Multiple reports across the UK, including this one from the Daily Mirror, claim that the government has given the Premier League the green light to return to action from June, provided the situation has improved as expected by then.

Per the report, Premier League clubs have been told that they should prepare for games to be played from June 1 onwards behind closed doors and there is a ‘tentative agreement for the top flight to resume behind closed doors after the 20 clubs mapped out a plan with senior officials on a resumption of matches.’

The report adds that ‘in principle, with government health officials hopeful of a coronavirus peak in the UK in the next few weeks, they will sanction games under strict guidelines.’ 

Plans are in place for players to be isolated together and away from the public, as they could begin training in May so they can prepare for the current campaign resuming.

With the situation in the UK deteriorating over the last week and the country on lockdown, these tentative plans can of course change quickly.

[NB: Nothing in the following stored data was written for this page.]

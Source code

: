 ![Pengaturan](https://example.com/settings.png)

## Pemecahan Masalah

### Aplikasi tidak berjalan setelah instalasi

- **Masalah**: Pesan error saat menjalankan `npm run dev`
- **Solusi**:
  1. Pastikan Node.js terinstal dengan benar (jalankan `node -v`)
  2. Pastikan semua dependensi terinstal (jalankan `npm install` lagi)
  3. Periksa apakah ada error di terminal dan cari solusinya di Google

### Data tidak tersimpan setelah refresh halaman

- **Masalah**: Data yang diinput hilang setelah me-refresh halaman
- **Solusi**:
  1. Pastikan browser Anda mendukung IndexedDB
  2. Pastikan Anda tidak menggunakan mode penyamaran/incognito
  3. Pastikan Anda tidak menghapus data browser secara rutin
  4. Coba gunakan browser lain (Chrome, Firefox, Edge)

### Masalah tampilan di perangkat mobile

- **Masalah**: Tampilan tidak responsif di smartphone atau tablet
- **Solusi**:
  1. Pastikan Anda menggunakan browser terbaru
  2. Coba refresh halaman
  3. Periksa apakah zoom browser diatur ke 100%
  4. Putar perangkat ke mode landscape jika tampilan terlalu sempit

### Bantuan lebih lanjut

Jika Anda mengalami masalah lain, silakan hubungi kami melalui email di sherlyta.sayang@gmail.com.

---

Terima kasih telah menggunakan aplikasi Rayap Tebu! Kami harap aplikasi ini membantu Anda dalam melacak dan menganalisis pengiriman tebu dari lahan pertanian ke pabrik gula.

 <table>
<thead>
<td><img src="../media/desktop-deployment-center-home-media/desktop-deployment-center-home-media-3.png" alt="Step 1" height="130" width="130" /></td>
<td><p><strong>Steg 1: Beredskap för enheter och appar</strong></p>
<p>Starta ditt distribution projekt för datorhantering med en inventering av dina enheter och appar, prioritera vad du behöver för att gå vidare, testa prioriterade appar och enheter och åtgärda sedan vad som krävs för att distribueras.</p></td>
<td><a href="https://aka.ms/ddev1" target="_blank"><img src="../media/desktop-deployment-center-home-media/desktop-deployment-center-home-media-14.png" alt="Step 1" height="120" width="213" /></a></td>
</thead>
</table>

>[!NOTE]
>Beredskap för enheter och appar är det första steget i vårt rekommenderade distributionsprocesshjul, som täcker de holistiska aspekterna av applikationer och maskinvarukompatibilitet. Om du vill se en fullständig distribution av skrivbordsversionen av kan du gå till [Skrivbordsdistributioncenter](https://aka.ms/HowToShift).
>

Premier League players have had differing views on what should happen to the 2019-20 season and Luke Shaw is the latest to say games should not be played behind closed doors. But if teams play two games per week in empty stadiums or training grounds from June 1, there is the real possibility the season could be finished by the start of July and then FA Cup and Europe competitions could follow.

The overwhelming feeling from Premier League clubs, the league itself and many other individuals is that the 2019-20 season should be finished whenever it is safe to do so. Recent PL club meetings came to that agreement and that is the official stance.

However, the next big question is whether or not fans will be able to attend games for the rest of the season and this report seems to suggest that is totally off the table and if the current campaign is concluded, fans will not be present.